- _PROVIDED RECORDS_:
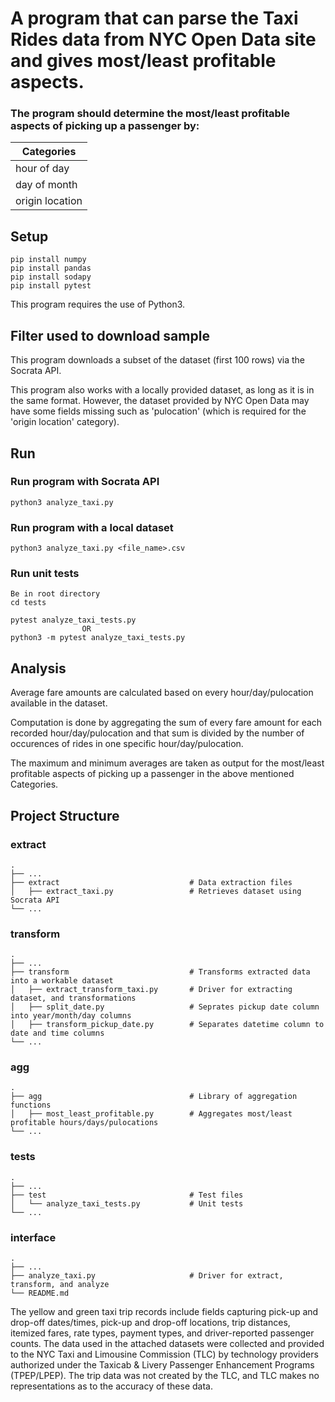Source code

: # A program that can parse the Taxi Rides data from NYC Open Data site and gives most/least profitable aspects.

### The program should determine the most/least profitable aspects of picking up a passenger by:

Categories              |
------------------------|
hour of day             |
day of month            |
origin location         |

## Setup

    pip install numpy
    pip install pandas
    pip install sodapy
    pip install pytest

This program requires the use of Python3.

## Filter used to download sample
This program downloads a subset of the dataset (first 100 rows) via the Socrata API.

This program also works with a locally provided dataset, as long as it is in the same format. However, the dataset provided by NYC Open Data may have some fields missing such as 'pulocation' (which is required for the 'origin location' category).

## Run

### Run program with Socrata API
    python3 analyze_taxi.py

### Run program with a local dataset
    python3 analyze_taxi.py <file_name>.csv

### Run unit tests
    Be in root directory
    cd tests

    pytest analyze_taxi_tests.py
                    OR
    python3 -m pytest analyze_taxi_tests.py

## Analysis
    
Average fare amounts are calculated based on every hour/day/pulocation available in the dataset.

Computation is done by aggregating the sum of every fare amount for each recorded hour/day/pulocation and that sum is divided by the number of occurences of rides in one specific hour/day/pulocation.

The maximum and minimum averages are taken as output for the most/least profitable aspects of picking up a passenger in the above mentioned Categories.

## Project Structure

### extract
    .
    ├── ...
    ├── extract                             # Data extraction files
    │   ├── extract_taxi.py                 # Retrieves dataset using Socrata API
    └── ...

### transform
    .
    ├── ...
    ├── transform                           # Transforms extracted data into a workable dataset
    │   ├── extract_transform_taxi.py       # Driver for extracting dataset, and transformations
    │   ├── split_date.py                   # Seprates pickup date column into year/month/day columns
    │   ├── transform_pickup_date.py        # Separates datetime column to date and time columns
    └── ...

### agg
    .
    ├── agg                                 # Library of aggregation functions
    │   ├── most_least_profitable.py        # Aggregates most/least profitable hours/days/pulocations
    └── ...

### tests
    .
    ├── ...
    ├── test                                # Test files
    │   └── analyze_taxi_tests.py           # Unit tests
    └── ...

### interface
    .
    ├── ...
    ├── analyze_taxi.py                     # Driver for extract, transform, and analyze
    └── README.md












The yellow and green taxi trip records include fields capturing pick-up and drop-off dates/times, pick-up and drop-off locations, trip distances, itemized fares, rate types, payment types, and driver-reported passenger counts. The data used in the attached datasets were collected and provided to the NYC Taxi and Limousine Commission (TLC) by technology providers authorized under the Taxicab & Livery Passenger Enhancement Programs (TPEP/LPEP). The trip data was not created by the TLC, and TLC makes no representations as to the accuracy of these data.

- _WHAT YOU WILL DO_: Copy out each line of the entries above that holds "column".

- _ANSWER TO THE EXERCISE_:
    │   ├── split_date.py                   # Seprates pickup date column into year/month/day columns
    │   ├── transform_pickup_date.py        # Separates datetime column to date and time columns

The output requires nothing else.